##### Records to use
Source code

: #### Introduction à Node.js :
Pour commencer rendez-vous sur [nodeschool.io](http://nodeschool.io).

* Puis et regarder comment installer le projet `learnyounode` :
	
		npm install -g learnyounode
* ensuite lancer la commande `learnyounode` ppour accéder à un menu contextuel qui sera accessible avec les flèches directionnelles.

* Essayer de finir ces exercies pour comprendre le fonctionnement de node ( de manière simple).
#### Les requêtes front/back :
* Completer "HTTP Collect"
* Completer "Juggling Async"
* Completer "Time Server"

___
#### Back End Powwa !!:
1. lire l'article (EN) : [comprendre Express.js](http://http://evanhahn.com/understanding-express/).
##########
_To do_:
Please return every line of the data, unaltered.

_Solution_:
Source code

: #### Introduction à Node.js :
Pour commencer rendez-vous sur [nodeschool.io](http://nodeschool.io).

* Puis et regarder comment installer le projet `learnyounode` :
	
		npm install -g learnyounode
* ensuite lancer la commande `learnyounode` ppour accéder à un menu contextuel qui sera accessible avec les flèches directionnelles.

* Essayer de finir ces exercies pour comprendre le fonctionnement de node ( de manière simple).
#### Les requêtes front/back :
* Completer "HTTP Collect"
* Completer "Juggling Async"
* Completer "Time Server"

___
#### Back End Powwa !!:
1. lire l'article (EN) : [comprendre Express.js](http://http://evanhahn.com/understanding-express/).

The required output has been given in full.